Collected data
*****

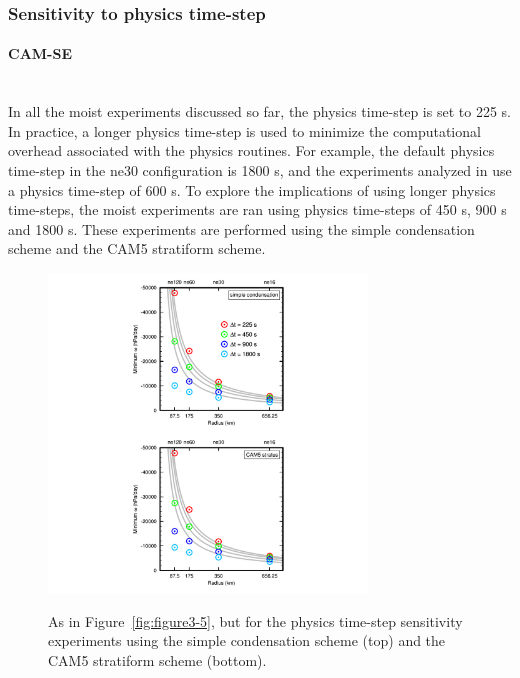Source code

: \subsubsection{Sensitivity to physics time-step}
\paragraph{CAM-SE} ~\\
In all the moist experiments discussed so far, the physics time-step is set to 225 s. In practice, a longer physics time-step is used to minimize the computational overhead associated with the physics routines. For example, the default physics time-step in the ne30 configuration is 1800 s, and the experiments analyzed in \cite{HR2017JCLIM} use a physics time-step of 600 s. To explore the implications of using longer physics time-steps, the moist experiments are ran using physics time-steps of 450 s, 900 s and 1800 s. These experiments are performed using the simple condensation scheme and the CAM5 stratiform scheme.

\begin{figure}
\begin{center}
\noindent\includegraphics[width=20pc,angle=0]{chapter3/Figure6_crop.pdf}\\
\end{center}
\caption{As in Figure~\ref{fig:figure3-5}, but for the physics time-step sensitivity experiments using the simple condensation scheme (top) and the CAM5 stratiform scheme (bottom).}
\label{fig:figure3-6}
\end{figure}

*****

(What to work on)
The data above should be repeated exactly, minus any pictures.

(Answer for the task)
Source code

: \subsubsection{Sensitivity to physics time-step}
\paragraph{CAM-SE} ~\\
In all the moist experiments discussed so far, the physics time-step is set to 225 s. In practice, a longer physics time-step is used to minimize the computational overhead associated with the physics routines. For example, the default physics time-step in the ne30 configuration is 1800 s, and the experiments analyzed in \cite{HR2017JCLIM} use a physics time-step of 600 s. To explore the implications of using longer physics time-steps, the moist experiments are ran using physics time-steps of 450 s, 900 s and 1800 s. These experiments are performed using the simple condensation scheme and the CAM5 stratiform scheme.

\begin{figure}
\begin{center}
\noindent\includegraphics[width=20pc,angle=0]{chapter3/Figure6_crop.pdf}\\
\end{center}
\caption{As in Figure~\ref{fig:figure3-5}, but for the physics time-step sensitivity experiments using the simple condensation scheme (top) and the CAM5 stratiform scheme (bottom).}
\label{fig:figure3-6}
\end{figure}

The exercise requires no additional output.